Engaged employees are the foundation of a healthy business – and surveys are the most effective way for organizations to measure engagement. Surveys reveal which areas of the company need work and what it takes to strengthen them. By directly asking employees about their experiences, you can efficiently assess the current state of your organization and track its progress over time.

The hard part is maintaining momentum. When an organization launches its first engagement survey, excitement is usually high, results are eagerly anticipated, and action is promptly taken. However, feelings typically start to cool down by the second survey. If the second round of feedback is stubbornly similar to the first, the sudden realization dawns that progress takes time.

Just as joining a gym doesn't guarantee fitness, simply launching a survey won't improve employee experience. A gym membership provides access and resources, but your fitness ultimately depends on how you utilize them. Sustained success requires you to commit to tangible lifestyle changes, and you will need to learn about techniques, create routines, and find support. Improving the employee experience is a remarkably similar journey.

As people scientists who have worked with hundreds of organizations to launch surveys and take effective action, we know there is a stark difference between organizations that succeed in improving engagement scores and organizations that don’t.

In our experience, success hinges on five key factors:

1. Prioritization: Whether engagement is seen as a competitive advantage

Successful organizations don’t compartmentalize employee engagement insights to a certain point in time or a single team. Instead, they prioritize listening to employees and treat this as a continuous process, proactively using the results to inform organizational decisions across departments.

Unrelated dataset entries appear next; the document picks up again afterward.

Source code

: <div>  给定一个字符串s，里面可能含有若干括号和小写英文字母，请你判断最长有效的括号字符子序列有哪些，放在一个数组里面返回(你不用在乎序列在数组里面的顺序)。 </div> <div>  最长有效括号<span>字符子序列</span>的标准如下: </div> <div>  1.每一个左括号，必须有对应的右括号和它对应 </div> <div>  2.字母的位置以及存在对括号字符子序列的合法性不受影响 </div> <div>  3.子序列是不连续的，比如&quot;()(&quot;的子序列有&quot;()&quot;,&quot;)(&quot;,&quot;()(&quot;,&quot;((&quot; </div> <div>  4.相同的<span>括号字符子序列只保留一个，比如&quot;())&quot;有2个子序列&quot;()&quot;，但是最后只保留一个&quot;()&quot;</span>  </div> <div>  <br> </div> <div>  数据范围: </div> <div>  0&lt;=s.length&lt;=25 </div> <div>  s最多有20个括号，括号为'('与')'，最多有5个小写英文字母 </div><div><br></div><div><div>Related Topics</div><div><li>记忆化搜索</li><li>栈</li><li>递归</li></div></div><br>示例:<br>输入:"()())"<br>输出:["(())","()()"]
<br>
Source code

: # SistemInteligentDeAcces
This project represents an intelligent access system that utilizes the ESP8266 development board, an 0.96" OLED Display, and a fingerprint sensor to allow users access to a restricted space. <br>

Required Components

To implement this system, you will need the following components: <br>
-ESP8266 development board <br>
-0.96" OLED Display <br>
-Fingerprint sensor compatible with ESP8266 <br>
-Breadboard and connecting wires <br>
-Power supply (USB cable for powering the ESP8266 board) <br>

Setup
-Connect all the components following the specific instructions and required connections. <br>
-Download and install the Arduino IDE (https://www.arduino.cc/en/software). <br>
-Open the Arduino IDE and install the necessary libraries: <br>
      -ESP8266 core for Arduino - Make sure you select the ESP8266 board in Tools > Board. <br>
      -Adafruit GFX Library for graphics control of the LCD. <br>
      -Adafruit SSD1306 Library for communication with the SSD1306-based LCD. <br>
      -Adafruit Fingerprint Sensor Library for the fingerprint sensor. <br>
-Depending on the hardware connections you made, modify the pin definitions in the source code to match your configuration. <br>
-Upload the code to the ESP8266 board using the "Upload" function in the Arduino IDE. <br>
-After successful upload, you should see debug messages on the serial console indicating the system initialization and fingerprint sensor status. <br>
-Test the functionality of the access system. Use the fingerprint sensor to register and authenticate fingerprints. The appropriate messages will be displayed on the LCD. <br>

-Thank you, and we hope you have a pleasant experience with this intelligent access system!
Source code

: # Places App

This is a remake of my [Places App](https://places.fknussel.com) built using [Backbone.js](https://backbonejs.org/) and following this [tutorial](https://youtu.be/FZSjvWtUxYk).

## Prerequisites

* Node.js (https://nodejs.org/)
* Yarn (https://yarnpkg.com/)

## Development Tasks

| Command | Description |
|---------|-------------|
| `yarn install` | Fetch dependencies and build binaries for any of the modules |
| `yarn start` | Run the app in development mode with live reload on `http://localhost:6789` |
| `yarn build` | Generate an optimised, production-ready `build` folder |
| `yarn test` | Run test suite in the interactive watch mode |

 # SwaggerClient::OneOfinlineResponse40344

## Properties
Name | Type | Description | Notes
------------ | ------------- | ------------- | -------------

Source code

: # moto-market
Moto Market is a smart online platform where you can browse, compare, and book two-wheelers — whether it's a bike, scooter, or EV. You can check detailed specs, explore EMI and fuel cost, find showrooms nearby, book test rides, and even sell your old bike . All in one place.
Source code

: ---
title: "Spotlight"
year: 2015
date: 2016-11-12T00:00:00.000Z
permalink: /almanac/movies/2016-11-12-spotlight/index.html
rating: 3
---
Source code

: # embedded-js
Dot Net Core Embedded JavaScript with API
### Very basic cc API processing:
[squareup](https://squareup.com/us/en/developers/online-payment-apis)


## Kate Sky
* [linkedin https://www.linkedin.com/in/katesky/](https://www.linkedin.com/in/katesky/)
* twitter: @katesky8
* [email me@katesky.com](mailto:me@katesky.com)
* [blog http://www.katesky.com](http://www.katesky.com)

When employee engagement is siloed and treated as a checklist item, real change is limited, and employees rarely hear about survey findings. In time, limited action and share-back will decrease employee trust and participation in the engagement survey process. In that way, employee listening isn’t just a valuable practice, but a crucial strategy that generates the data necessary to hone an organization’s strategic advantage.

To successfully prioritize employee engagement as a competitive advantage, leadership buy-in is essential. This starts with storytelling to win over not just their minds, but also their hearts. As you involve leaders in discussions about the engagement strategy, relate engagement efforts to other important business metrics like revenue or attrition, and quantify the cost of not acting. Hearing that a continued decline in engagement could result in 250 more employees leaving in the next year creates more urgency than simply saying “Engagement is at 60%.”

Once you’ve secured the buy-in, your next step is to embed employee listening into daily decision-making, integrating survey insights to shape culture, operational effectiveness, and business performance.

  • Bad: Employee listening is primarily an isolated compliance or feedback tool, highly protected by the team administering it.
  • Better: Data from employee listening initiatives is shared with other analytics teams, but connections between metrics may not yet be fully established.
  • Best: Employee listening data is recognized as central to business operations and is used to drive commercial and operational metrics.
Engagement initiatives are most effective when engagement is seen as a business priority
People science tip: Build relationships with C-suite and other key decision-makers, and identify how employee listening data contributes to their key metrics. Whether it’s attrition, performance, or revenue, there is nothing more powerful than connecting employee experience to other KPIs.

2. Survey design: Are you asking the right questions in the right way?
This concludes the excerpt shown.